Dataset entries
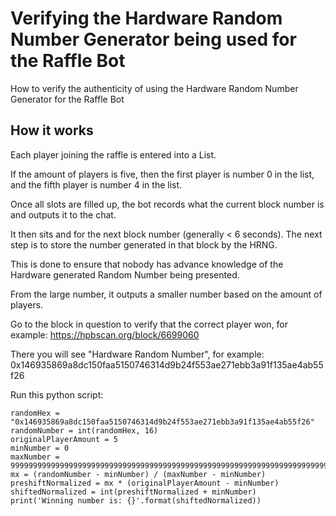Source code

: # Verifying the Hardware Random Number Generator being used for the Raffle Bot
How to verify the authenticity of using the Hardware Random Number Generator for the Raffle Bot

## How it works
Each player joining the raffle is entered into a List.

If the amount of players is five, then the first player is number 0 in the list, and the fifth player is number 4 in the list.


Once all slots are filled up, the bot records what the current block number is and outputs it to the chat.

It then sits and for the next block number (generally < 6 seconds). The next step is to store the number generated in that block by the HRNG.

This is done to ensure that nobody has advance knowledge of the Hardware generated Random Number being presented.

From the large number, it outputs a smaller number based on the amount of players.


Go to the block in question to verify that the correct player won, for example: https://hpbscan.org/block/6699060

There you will see "Hardware Random Number", for example: 0x146935869a8dc150faa5150746314d9b24f553ae271ebb3a91f135ae4ab55f26

Run this python script:
```
randomHex = "0x146935869a8dc150faa5150746314d9b24f553ae271ebb3a91f135ae4ab55f26"
randomNumber = int(randomHex, 16)
originalPlayerAmount = 5
minNumber = 0
maxNumber = 99999999999999999999999999999999999999999999999999999999999999999999999999999
mx = (randomNumber - minNumber) / (maxNumber - minNumber)
preshiftNormalized = mx * (originalPlayerAmount - minNumber)
shiftedNormalized = int(preshiftNormalized + minNumber)
print('Winning number is: {}'.format(shiftedNormalized))
```
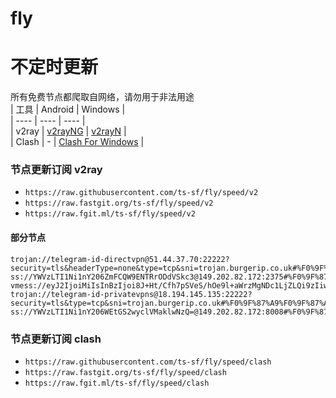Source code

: # fly
# 不定时更新
所有免费节点都爬取自网络，请勿用于非法用途  
|  工具  | Android  | Windows  |  
|  ----  | ----   | ----  |  
| v2ray  | [v2rayNG](https://github.com/2dust/v2rayNG/releases) | [v2rayN](https://github.com/2dust/v2rayN/releases) |  
| Clash  | - | [Clash For Windows](https://github.com/2dust/clashN/releases) | 
  
### 节点更新订阅  v2ray
- `https://raw.githubusercontent.com/ts-sf/fly/speed/v2`  
- `https://raw.fastgit.org/ts-sf/fly/speed/v2`  
- `https://raw.fgit.ml/ts-sf/fly/speed/v2`  
#### 部分节点  
``` 
trojan://telegram-id-directvpn@51.44.37.70:22222?security=tls&headerType=none&type=tcp&sni=trojan.burgerip.co.uk#%F0%9F%87%AC%F0%9F%87%A7GB%E8%8B%B1%E5%9B%BD%2016.3MB%2Fs
ss://YWVzLTI1Ni1nY206ZmFCQW9ENTRrODdVSkc3@149.202.82.172:2375#%F0%9F%87%AB%F0%9F%87%B7FR%E6%B3%95%E5%9B%BD2%201.9MB%2Fs
vmess://eyJ2IjoiMiIsInBzIjoi8J+Ht/Cfh7pSVeS/hOe9l+aWrzMgNDc1LjZLQi9zIiwiYWRkIjoiOTEuMTA3LjE1OS40NiIsInBvcnQiOiIzODI4OCIsImlkIjoiNGNmNGJkZDItZWUwNi00NjliLWI5MTktYjg5MDA1MmVlNDhiIiwiYWlkIjoiMCIsInNjeSI6ImF1dG8iLCJuZXQiOiJ0Y3AiLCJ0eXBlIjoiaHR0cCIsImhvc3QiOiJzcGVlZHRlc3QubmV0IiwicGF0aCI6Ii9AdjJyYXlSYjYiLCJ0bHMiOiIiLCJzbmkiOiIiLCJ0ZXN0X25hbWUiOiJSVeS/hOe9l+aWrzMifQ==
trojan://telegram-id-privatevpns@18.194.145.135:22222?security=tls&type=tcp&sni=trojan.burgerip.co.uk#%F0%9F%87%A9%F0%9F%87%AADE%E5%BE%B7%E5%9B%BD%2015.8MB%2Fs
ss://YWVzLTI1Ni1nY206WEtGS2wyclVMaklwNzQ=@149.202.82.172:8008#%F0%9F%87%AB%F0%9F%87%B7FR%E6%B3%95%E5%9B%BD3%201.9MB%2Fs
```
### 节点更新订阅  clash
- `https://raw.githubusercontent.com/ts-sf/fly/speed/clash`  
- `https://raw.fastgit.org/ts-sf/fly/speed/clash`  
- `https://raw.fgit.ml/ts-sf/fly/speed/clash`  


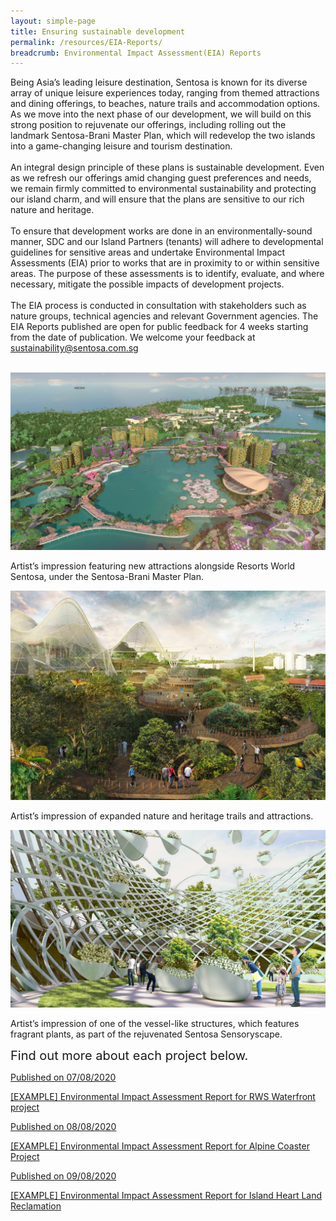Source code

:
 ```yaml
---
layout: simple-page 
title: Ensuring sustainable development 
permalink: /resources/EIA-Reports/
breadcrumb: Environmental Impact Assessment(EIA) Reports
---
```


<div>
   <p>Being Asia’s leading leisure destination, Sentosa is known for its diverse array of unique leisure experiences today, ranging from themed attractions and dining offerings, to beaches, nature trails and accommodation options. As we move into the next phase of our development, we will build on this strong position to rejuvenate our offerings, including rolling out the landmark Sentosa-Brani Master Plan, which will redevelop the two islands into a game-changing leisure and tourism destination. 
     <br><br> An integral design principle of these plans is sustainable development. Even as we refresh our offerings amid changing guest preferences and needs, we remain firmly committed to environmental sustainability and protecting our island charm, and will ensure that the plans are sensitive to our rich nature and heritage.
   <br><br>To ensure that development works are done in an environmentally-sound manner, SDC and our Island Partners (tenants) will adhere to developmental guidelines for sensitive areas and undertake Environmental Impact Assessments (EIA) prior to works that are in proximity to or within sensitive areas. The purpose of these assessments is to identify, evaluate, and where necessary, mitigate the possible impacts of development projects.
  <br><br>The EIA process is conducted in consultation with stakeholders such as nature groups, technical agencies and relevant Government agencies. The EIA Reports published are open for public feedback for 4 weeks starting from the date of publication. We welcome your feedback at <a href="mailto:sustainability@sentosa.com.sg">sustainability@sentosa.com.sg</a></p><br/>
</div>

<div class="EIAImageRow">
    <div class="EIAImageRow_Col">
        <img src="/images/eia/2.jpg" alt="image1">
        <p>Artist’s impression featuring new attractions alongside Resorts World Sentosa, under the Sentosa-Brani Master Plan.</p>
    </div>
    <div class="EIAImageRow_Col">
       <img src="/images/eia/4.jpg" alt="image1">
       <p>Artist’s impression of expanded nature and heritage trails and attractions.</p>
    </div>
   <div class="EIAImageRow_Col">
       <img src="/images/eia/16.jpg" alt="image1">
       <p>Artist’s impression of one of the vessel-like structures, which features fragrant plants, as part of the rejuvenated Sentosa Sensoryscape.</p>
    </div>
</div>

<div style = "width: 100%; clear: both; font-size:20px;">
   Find out more about each project below.
</div>

<div id="eia_content">
   <a id="eia_link_box" href="/resources/EIA-Reports/reportPages/rws-waterfront-project/">
      <div class="eia_report">
         <p>Published on 07/08/2020</p>
         <p>[EXAMPLE] Environmental Impact Assessment Report for RWS Waterfront project</p>
      </div>
   </a>
   <a id="eia_link_box" href="/resources/EIA-Reports/reportPages/alpine-coaster-project/">
      <div class="eia_report">
         <p>Published on 08/08/2020</p>
         <p>[EXAMPLE] Environmental Impact Assessment Report for Alpine Coaster Project</p>
      </div>
   </a>
   <a id="eia_link_box" href="/resources/EIA-Reports/reportPages/island-heart-land-reclamation/">
      <div class="eia_report">
         <p>Published on 09/08/2020</p>
         <p>[EXAMPLE] Environmental Impact Assessment Report for Island Heart Land Reclamation</p>
      </div>
   </a>
</div>

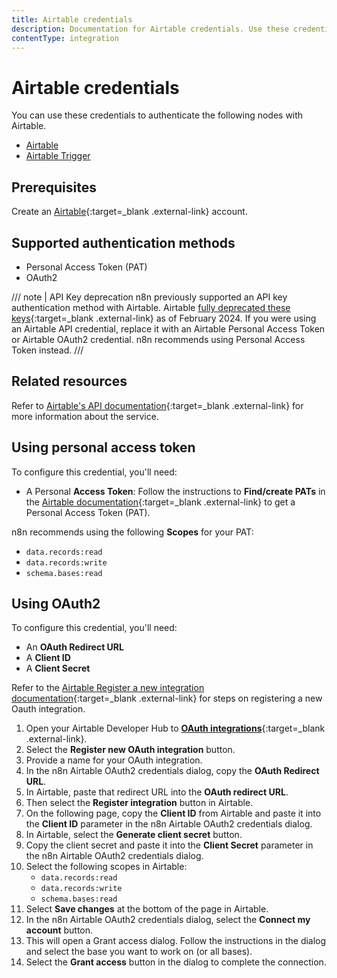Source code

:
 ```yaml
---
title: Airtable credentials
description: Documentation for Airtable credentials. Use these credentials to authenticate Airtable in n8n, a workflow automation platform.
contentType: integration
---
```


# Airtable credentials

You can use these credentials to authenticate the following nodes with Airtable.

- [Airtable](/integrations/builtin/app-nodes/n8n-nodes-base.airtable/)
- [Airtable Trigger](/integrations/builtin/trigger-nodes/n8n-nodes-base.airtabletrigger/)

## Prerequisites

Create an [Airtable](https://airtable.com/){:target=_blank .external-link} account.

## Supported authentication methods

- Personal Access Token (PAT)
- OAuth2

/// note | API Key deprecation
n8n previously supported an API key authentication method with Airtable. Airtable [fully deprecated these keys](https://support.airtable.com/docs/airtable-api-key-deprecation-notice){:target=_blank .external-link} as of February 2024. If you were using an Airtable API credential, replace it with an Airtable Personal Access Token or Airtable OAuth2 credential. n8n recommends using Personal Access Token instead.
///

## Related resources

Refer to [Airtable's API documentation](https://airtable.com/developers/web/api/authentication){:target=_blank .external-link} for more information about the service.

## Using personal access token

To configure this credential, you'll need:

- A Personal **Access Token**: Follow the instructions to **Find/create PATs** in the [Airtable documentation](https://support.airtable.com/docs/creating-personal-access-tokens#understanding-the-basics-of-personal-access-tokens){:target=_blank .external-link} to get a Personal Access Token (PAT).

n8n recommends using the following **Scopes** for your PAT:

- `data.records:read`
- `data.records:write`
- `schema.bases:read`

## Using OAuth2

To configure this credential, you'll need:

- An **OAuth Redirect URL**
- A **Client ID**
- A **Client Secret**

Refer to the [Airtable Register a new integration documentation](https://airtable.com/developers/web/guides/oauth-integrations){:target=_blank .external-link} for steps on registering a new Oauth integration.

1. Open your Airtable Developer Hub to [**OAuth integrations**](https://airtable.com/create/oauth){:target=_blank .external-link}.
2. Select the **Register new OAuth integration** button.
3. Provide a name for your OAuth integration.
4. In the n8n Airtable OAuth2 credentials dialog, copy the **OAuth Redirect URL**.
5. In Airtable, paste that redirect URL into the **OAuth redirect URL**.
6. Then select the **Register integration** button in Airtable.
7. On the following page, copy the **Client ID** from Airtable and paste it into the **Client ID** parameter in the n8n Airtable OAuth2 credentials dialog.
8. In Airtable, select the **Generate client secret** button.
9. Copy the client secret and paste it into the **Client Secret** parameter in the n8n Airtable OAuth2 credentials dialog.
10. Select the following scopes in Airtable:
    - `data.records:read`
    - `data.records:write`
    - `schema.bases:read`
11. Select **Save changes** at the bottom of the page in Airtable.
12. In the n8n Airtable OAuth2 credentials dialog, select the **Connect my account** button.
13. This will open a Grant access dialog. Follow the instructions in the dialog and select the base you want to work on (or all bases).
14. Select the **Grant access** button in the dialog to complete the connection.
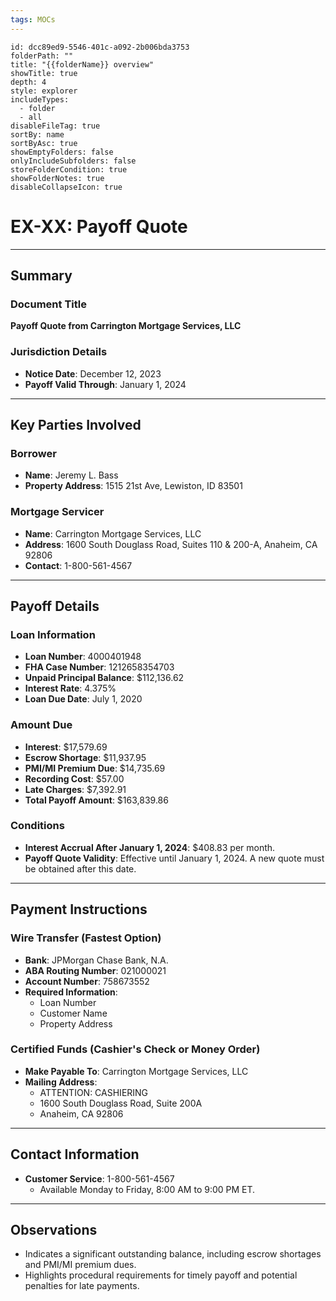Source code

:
 ```yaml
---
tags: MOCs
---
```

```folder-overview
id: dcc89ed9-5546-401c-a092-2b006bda3753
folderPath: ""
title: "{{folderName}} overview"
showTitle: true
depth: 4
style: explorer
includeTypes:
  - folder
  - all
disableFileTag: true
sortBy: name
sortByAsc: true
showEmptyFolders: false
onlyIncludeSubfolders: false
storeFolderCondition: true
showFolderNotes: true
disableCollapseIcon: true
```


# EX-XX: Payoff Quote

---

## Summary

### Document Title
**Payoff Quote from Carrington Mortgage Services, LLC**

### Jurisdiction Details
- **Notice Date**: December 12, 2023
- **Payoff Valid Through**: January 1, 2024

---

## Key Parties Involved

### Borrower
- **Name**: Jeremy L. Bass
- **Property Address**: 1515 21st Ave, Lewiston, ID 83501

### Mortgage Servicer
- **Name**: Carrington Mortgage Services, LLC
- **Address**: 1600 South Douglass Road, Suites 110 & 200-A, Anaheim, CA 92806
- **Contact**: 1-800-561-4567

---

## Payoff Details

### Loan Information
- **Loan Number**: 4000401948
- **FHA Case Number**: 1212658354703
- **Unpaid Principal Balance**: $112,136.62
- **Interest Rate**: 4.375%
- **Loan Due Date**: July 1, 2020

### Amount Due
- **Interest**: $17,579.69
- **Escrow Shortage**: $11,937.95
- **PMI/MI Premium Due**: $14,735.69
- **Recording Cost**: $57.00
- **Late Charges**: $7,392.91
- **Total Payoff Amount**: $163,839.86

### Conditions
- **Interest Accrual After January 1, 2024**: $408.83 per month.
- **Payoff Quote Validity**: Effective until January 1, 2024. A new quote must be obtained after this date.

---

## Payment Instructions

### Wire Transfer (Fastest Option)
- **Bank**: JPMorgan Chase Bank, N.A.
- **ABA Routing Number**: 021000021
- **Account Number**: 758673552
- **Required Information**:
  - Loan Number
  - Customer Name
  - Property Address

### Certified Funds (Cashier's Check or Money Order)
- **Make Payable To**: Carrington Mortgage Services, LLC
- **Mailing Address**:
  - ATTENTION: CASHIERING
  - 1600 South Douglass Road, Suite 200A
  - Anaheim, CA 92806

---

## Contact Information
- **Customer Service**: 1-800-561-4567
  - Available Monday to Friday, 8:00 AM to 9:00 PM ET.

---

## Observations
- Indicates a significant outstanding balance, including escrow shortages and PMI/MI premium dues.
- Highlights procedural requirements for timely payoff and potential penalties for late payments.

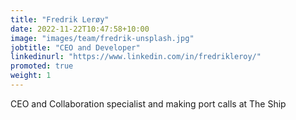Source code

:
 ```yaml
---
title: "Fredrik Lerøy"
date: 2022-11-22T10:47:58+10:00
image: "images/team/fredrik-unsplash.jpg"
jobtitle: "CEO and Developer"
linkedinurl: "https://www.linkedin.com/in/fredrikleroy/"
promoted: true
weight: 1
---
```

CEO and Collaboration specialist and making port calls at The Ship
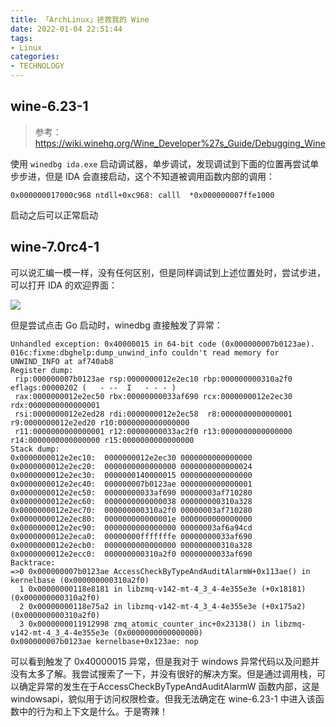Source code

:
 ```yaml
---
title: 「ArchLinux」拯救我的 Wine
date: 2022-01-04 22:51:44
tags:
- Linux
categories:
- TECHNOLOGY
---
```



## wine-6.23-1

> 参考：https://wiki.winehq.org/Wine_Developer%27s_Guide/Debugging_Wine

使用 `winedbg ida.exe` 启动调试器，单步调试，发现调试到下面的位置再尝试单步步进，但是 IDA 会直接启动，这个不知道被调用函数内部的调用：

`0x000000017000c968 ntdll+0xc968: calll  *0x000000007ffe1000`

启动之后可以正常启动

## wine-7.0rc4-1

可以说汇编一模一样，没有任何区别，但是同样调试到上述位置处时，尝试步进，可以打开 IDA 的欢迎界面：

![](https://s2.loli.net/2022/01/04/sdBPNE2cOe7n6HG.png)

但是尝试点击 Go 启动时，winedbg 直接触发了异常：

```
Unhandled exception: 0x40000015 in 64-bit code (0x000000007b0123ae).
016c:fixme:dbghelp:dump_unwind_info couldn't read memory for UNWIND_INFO at af740ab8
Register dump:
 rip:000000007b0123ae rsp:0000000012e2ec10 rbp:000000000310a2f0 eflags:00000202 (   - --  I   - - - )
 rax:0000000012e2ec50 rbx:00000000033af690 rcx:0000000012e2ec30 rdx:0000000000000001
 rsi:0000000012e2ed28 rdi:0000000012e2ec58  r8:0000000000000001  r9:0000000012e2ed20 r10:0000000000000000
 r11:0000000000000001 r12:00000000033ac2f0 r13:0000000000000000 r14:0000000000000000 r15:0000000000000000
Stack dump:
0x0000000012e2ec10:  0000000012e2ec30 0000000000000000
0x0000000012e2ec20:  0000000000000000 0000000000000024
0x0000000012e2ec30:  0000000140000015 0000000000000000
0x0000000012e2ec40:  000000007b0123ae 0000000000000001
0x0000000012e2ec50:  00000000033af690 00000003af710280
0x0000000012e2ec60:  0000000000000038 000000000310a328
0x0000000012e2ec70:  000000000310a2f0 00000003af710280
0x0000000012e2ec80:  000000000000001e 0000000000000000
0x0000000012e2ec90:  0000000000000000 00000003af6a94cd
0x0000000012e2eca0:  00000000fffffffe 00000000033af690
0x0000000012e2ecb0:  0000000000000000 000000000310a328
0x0000000012e2ecc0:  000000000310a2f0 00000000033af690
Backtrace:
=>0 0x000000007b0123ae AccessCheckByTypeAndAuditAlarmW+0x113ae() in kernelbase (0x000000000310a2f0)
  1 0x00000000118e8181 in libzmq-v142-mt-4_3_4-4e355e3e (+0x18181) (0x000000000310a2f0)
  2 0x00000000118e75a2 in libzmq-v142-mt-4_3_4-4e355e3e (+0x175a2) (0x000000000310a2f0)
  3 0x0000000011912998 zmq_atomic_counter_inc+0x23138() in libzmq-v142-mt-4_3_4-4e355e3e (0x0000000000000000)
0x000000007b0123ae kernelbase+0x123ae: nop
```

可以看到触发了 0x40000015 异常，但是我对于 windows 异常代码以及问题并没有太多了解。我尝试搜索了一下，并没有很好的解决方案。但是通过调用栈，可以确定异常的发生在于AccessCheckByTypeAndAuditAlarmW 函数内部，这是 windowsapi，貌似用于访问权限检查。但我无法确定在 wine-6.23-1 中进入该函数中的行为和上下文是什么。于是寄辣！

## Work request
Copy each line in the entries above where the word "players" shows up.

## Result of this task
If the amount of players is five, then the first player is number 0 in the list, and the fifth player is number 4 in the list.
From the large number, it outputs a smaller number based on the amount of players.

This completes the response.